Information provided:
=-=-=
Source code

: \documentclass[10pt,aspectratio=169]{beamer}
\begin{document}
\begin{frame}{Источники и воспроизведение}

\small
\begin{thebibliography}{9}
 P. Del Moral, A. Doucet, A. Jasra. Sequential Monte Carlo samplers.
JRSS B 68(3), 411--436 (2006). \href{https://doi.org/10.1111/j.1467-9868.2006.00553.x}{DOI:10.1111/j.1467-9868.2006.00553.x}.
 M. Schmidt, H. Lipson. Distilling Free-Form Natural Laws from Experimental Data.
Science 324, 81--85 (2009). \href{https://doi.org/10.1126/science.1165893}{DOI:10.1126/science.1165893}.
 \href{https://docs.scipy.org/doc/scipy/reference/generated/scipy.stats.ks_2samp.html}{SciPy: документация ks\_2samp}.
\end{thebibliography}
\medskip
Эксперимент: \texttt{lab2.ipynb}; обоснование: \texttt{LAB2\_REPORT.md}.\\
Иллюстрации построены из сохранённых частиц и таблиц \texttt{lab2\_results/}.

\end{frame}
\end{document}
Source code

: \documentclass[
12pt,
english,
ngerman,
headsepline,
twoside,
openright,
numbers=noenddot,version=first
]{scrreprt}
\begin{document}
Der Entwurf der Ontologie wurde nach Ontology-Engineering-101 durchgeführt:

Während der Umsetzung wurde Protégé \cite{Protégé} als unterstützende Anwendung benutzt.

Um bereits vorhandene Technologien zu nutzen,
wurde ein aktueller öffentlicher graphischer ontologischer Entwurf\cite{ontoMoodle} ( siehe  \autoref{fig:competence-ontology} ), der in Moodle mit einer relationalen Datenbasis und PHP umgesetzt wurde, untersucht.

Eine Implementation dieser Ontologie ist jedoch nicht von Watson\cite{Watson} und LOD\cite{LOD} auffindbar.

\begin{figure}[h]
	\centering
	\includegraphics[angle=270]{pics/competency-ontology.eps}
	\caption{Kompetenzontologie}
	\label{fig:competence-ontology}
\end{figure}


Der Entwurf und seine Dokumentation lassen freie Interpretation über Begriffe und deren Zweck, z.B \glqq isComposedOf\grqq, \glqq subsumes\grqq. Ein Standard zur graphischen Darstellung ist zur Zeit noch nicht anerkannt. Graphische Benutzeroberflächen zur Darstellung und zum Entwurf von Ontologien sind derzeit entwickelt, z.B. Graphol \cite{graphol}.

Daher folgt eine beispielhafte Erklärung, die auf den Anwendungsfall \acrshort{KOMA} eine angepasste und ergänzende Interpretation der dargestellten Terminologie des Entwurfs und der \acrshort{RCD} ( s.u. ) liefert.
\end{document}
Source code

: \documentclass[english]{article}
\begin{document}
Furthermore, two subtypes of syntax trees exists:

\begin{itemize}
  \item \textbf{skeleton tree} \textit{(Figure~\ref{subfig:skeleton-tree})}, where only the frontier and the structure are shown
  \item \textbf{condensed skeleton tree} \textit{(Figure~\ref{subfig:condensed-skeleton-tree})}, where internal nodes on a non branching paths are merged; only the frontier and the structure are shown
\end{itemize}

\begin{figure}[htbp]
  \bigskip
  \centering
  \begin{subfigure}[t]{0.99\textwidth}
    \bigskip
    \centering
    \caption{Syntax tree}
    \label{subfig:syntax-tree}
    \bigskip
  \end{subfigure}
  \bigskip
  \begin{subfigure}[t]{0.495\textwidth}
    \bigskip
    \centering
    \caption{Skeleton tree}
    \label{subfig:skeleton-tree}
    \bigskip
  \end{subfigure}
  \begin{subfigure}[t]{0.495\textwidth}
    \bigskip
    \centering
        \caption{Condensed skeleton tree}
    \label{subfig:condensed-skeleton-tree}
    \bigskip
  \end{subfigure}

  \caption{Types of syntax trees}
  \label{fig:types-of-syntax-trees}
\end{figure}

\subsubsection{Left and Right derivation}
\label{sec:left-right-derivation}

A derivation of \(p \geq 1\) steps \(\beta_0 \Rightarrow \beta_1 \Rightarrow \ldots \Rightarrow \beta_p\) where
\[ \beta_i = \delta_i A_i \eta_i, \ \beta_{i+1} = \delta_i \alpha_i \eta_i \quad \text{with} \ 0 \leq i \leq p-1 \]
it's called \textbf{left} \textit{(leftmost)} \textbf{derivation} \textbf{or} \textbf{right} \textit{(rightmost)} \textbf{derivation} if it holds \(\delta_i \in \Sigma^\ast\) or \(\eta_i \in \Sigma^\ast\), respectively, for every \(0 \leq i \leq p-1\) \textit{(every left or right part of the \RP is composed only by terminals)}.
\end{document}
=-=-=
Task statement: The response should consist of all the entries, copied without any alteration.

Exercise output:
Source code

: \documentclass[10pt,aspectratio=169]{beamer}
\begin{document}
\begin{frame}{Источники и воспроизведение}

\small
\begin{thebibliography}{9}
 P. Del Moral, A. Doucet, A. Jasra. Sequential Monte Carlo samplers.
JRSS B 68(3), 411--436 (2006). \href{https://doi.org/10.1111/j.1467-9868.2006.00553.x}{DOI:10.1111/j.1467-9868.2006.00553.x}.
 M. Schmidt, H. Lipson. Distilling Free-Form Natural Laws from Experimental Data.
Science 324, 81--85 (2009). \href{https://doi.org/10.1126/science.1165893}{DOI:10.1126/science.1165893}.
 \href{https://docs.scipy.org/doc/scipy/reference/generated/scipy.stats.ks_2samp.html}{SciPy: документация ks\_2samp}.
\end{thebibliography}
\medskip
Эксперимент: \texttt{lab2.ipynb}; обоснование: \texttt{LAB2\_REPORT.md}.\\
Иллюстрации построены из сохранённых частиц и таблиц \texttt{lab2\_results/}.

\end{frame}
\end{document}
Source code

: \documentclass[
12pt,
english,
ngerman,
headsepline,
twoside,
openright,
numbers=noenddot,version=first
]{scrreprt}
\begin{document}
Der Entwurf der Ontologie wurde nach Ontology-Engineering-101 durchgeführt:

Während der Umsetzung wurde Protégé \cite{Protégé} als unterstützende Anwendung benutzt.

Um bereits vorhandene Technologien zu nutzen,
wurde ein aktueller öffentlicher graphischer ontologischer Entwurf\cite{ontoMoodle} ( siehe  \autoref{fig:competence-ontology} ), der in Moodle mit einer relationalen Datenbasis und PHP umgesetzt wurde, untersucht.

Eine Implementation dieser Ontologie ist jedoch nicht von Watson\cite{Watson} und LOD\cite{LOD} auffindbar.

\begin{figure}[h]
	\centering
	\includegraphics[angle=270]{pics/competency-ontology.eps}
	\caption{Kompetenzontologie}
	\label{fig:competence-ontology}
\end{figure}


Der Entwurf und seine Dokumentation lassen freie Interpretation über Begriffe und deren Zweck, z.B \glqq isComposedOf\grqq, \glqq subsumes\grqq. Ein Standard zur graphischen Darstellung ist zur Zeit noch nicht anerkannt. Graphische Benutzeroberflächen zur Darstellung und zum Entwurf von Ontologien sind derzeit entwickelt, z.B. Graphol \cite{graphol}.

Daher folgt eine beispielhafte Erklärung, die auf den Anwendungsfall \acrshort{KOMA} eine angepasste und ergänzende Interpretation der dargestellten Terminologie des Entwurfs und der \acrshort{RCD} ( s.u. ) liefert.
\end{document}
Source code

: \documentclass[english]{article}
\begin{document}
Furthermore, two subtypes of syntax trees exists:

\begin{itemize}
  \item \textbf{skeleton tree} \textit{(Figure~\ref{subfig:skeleton-tree})}, where only the frontier and the structure are shown
  \item \textbf{condensed skeleton tree} \textit{(Figure~\ref{subfig:condensed-skeleton-tree})}, where internal nodes on a non branching paths are merged; only the frontier and the structure are shown
\end{itemize}

\begin{figure}[htbp]
  \bigskip
  \centering
  \begin{subfigure}[t]{0.99\textwidth}
    \bigskip
    \centering
    \caption{Syntax tree}
    \label{subfig:syntax-tree}
    \bigskip
  \end{subfigure}
  \bigskip
  \begin{subfigure}[t]{0.495\textwidth}
    \bigskip
    \centering
    \caption{Skeleton tree}
    \label{subfig:skeleton-tree}
    \bigskip
  \end{subfigure}
  \begin{subfigure}[t]{0.495\textwidth}
    \bigskip
    \centering
        \caption{Condensed skeleton tree}
    \label{subfig:condensed-skeleton-tree}
    \bigskip
  \end{subfigure}

  \caption{Types of syntax trees}
  \label{fig:types-of-syntax-trees}
\end{figure}

\subsubsection{Left and Right derivation}
\label{sec:left-right-derivation}

A derivation of \(p \geq 1\) steps \(\beta_0 \Rightarrow \beta_1 \Rightarrow \ldots \Rightarrow \beta_p\) where
\[ \beta_i = \delta_i A_i \eta_i, \ \beta_{i+1} = \delta_i \alpha_i \eta_i \quad \text{with} \ 0 \leq i \leq p-1 \]
it's called \textbf{left} \textit{(leftmost)} \textbf{derivation} \textbf{or} \textbf{right} \textit{(rightmost)} \textbf{derivation} if it holds \(\delta_i \in \Sigma^\ast\) or \(\eta_i \in \Sigma^\ast\), respectively, for every \(0 \leq i \leq p-1\) \textit{(every left or right part of the \RP is composed only by terminals)}.
\end{document}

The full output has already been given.